MBAM and settings

[plb4333]

Hi everyone. I have a problem with MBAM not remembering my settings for malware exclusions. Even tho I Un-mark the files when found and then clicking Next. The program does acknowledge the files are to be exempt from further scans. This is not working tho. Every scan brings the same files up after the scans. It thinks the files located in System32/Drivers are unknown rootkits, but they're not. I uploaded each one and all to virustotal and all were safe. Got something to do with mismatched signatures and I'm assuming they're False-Positives sunce virustotal says they're good. I also did a re-download of windows specific hotfixes that had these files, which took a long time to research. All the files are system files with .sys. So I'm wondering, does this setting to exclude not stick because of rootkit findings? I would really like my settings to excluding work continually. Thank you for any info on this.

[pondus]

report False Positives here > https://forums.malwarebytes.org/forum/122-false-positives/

also post malwarebytes scan log and link to virustotal scan result

Edited September 18, 2016 by pondus

[daledoc1]

Hi:

In addition to @pondus's advice...

... there ought to be no reason to have to add legitimate system files, MS hotfixes or drivers to malware exclusions.
In fact, doing so can be dangerous.
Malware exclusions are rarely needed for the average computer user, except perhaps one's AV.

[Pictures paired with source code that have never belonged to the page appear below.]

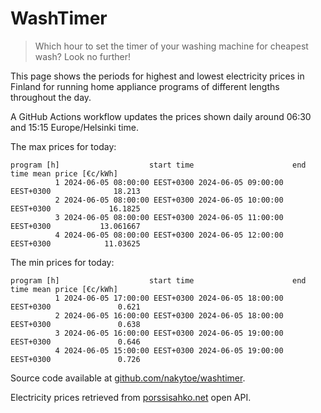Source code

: 
# WashTimer

> Which hour to set the timer of your washing machine for cheapest wash? Look no further!

This page shows the periods for highest and lowest electricity prices in Finland 
for running home appliance programs of different lengths throughout the day. 

A GitHub Actions workflow updates the prices shown daily around 06:30 and 15:15 Europe/Helsinki time.

The max prices for today:

	program [h]                    start time                      end time mean price [€c/kWh]
	          1 2024-06-05 08:00:00 EEST+0300 2024-06-05 09:00:00 EEST+0300              18.213
	          2 2024-06-05 08:00:00 EEST+0300 2024-06-05 10:00:00 EEST+0300             16.1825
	          3 2024-06-05 08:00:00 EEST+0300 2024-06-05 11:00:00 EEST+0300           13.061667
	          4 2024-06-05 08:00:00 EEST+0300 2024-06-05 12:00:00 EEST+0300            11.03625

The min prices for today:

	program [h]                    start time                      end time mean price [€c/kWh]
	          1 2024-06-05 17:00:00 EEST+0300 2024-06-05 18:00:00 EEST+0300               0.621
	          2 2024-06-05 16:00:00 EEST+0300 2024-06-05 18:00:00 EEST+0300               0.638
	          3 2024-06-05 16:00:00 EEST+0300 2024-06-05 19:00:00 EEST+0300               0.646
	          4 2024-06-05 15:00:00 EEST+0300 2024-06-05 19:00:00 EEST+0300               0.726


Source code available at [github.com/nakytoe/washtimer](https://github.com/nakytoe/washtimer).

Electricity prices retrieved from [porssisahko.net](https://porssisahko.net/api) open API.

So I strongly suggest following the previous advice to post the requested info in the False Positives forum.
The Research Team will evaluate the data and advise you.

Thanks,

[shadowwar]

Are you using rollback rx?

If so uninstall it reboot then reinstall it. That should fix the unknown rootkit detections.

 

[plb4333]

On 9/20/2016 at 6:59 AM, shadowwar said:

Are you using rollback rx?

If so uninstall it reboot then reinstall it. That should fix the unknown rootkit detections.

 

Thanks to all who replied to this. Sincerely appreciated. This appears to be it, I do have Rollback RX and so I'll do as suggested. If by chance it doesn't resolve, I'll upload the 7 files to see if False-Positives or not. Thanks so much.

[plb4333]

Hi. For whatever it might be worth, I should of mentioned the system drivers involved when trying to get help on this. These were the files that only MBAM found to be unknown rootkits. '' mrxsmb.sys, mrxsmb10.sys, mrxsmb20.sys, srv.net, srv2.sys, srvnet.sys ", and sometimes ksecdd.sys  Definitely will be uninstalling and reinstalling Rollback RX 10.4

 

[shadowwar]

Yeah these are false positives with the way rollback rx protects files. It kinda uses rootkit style protections.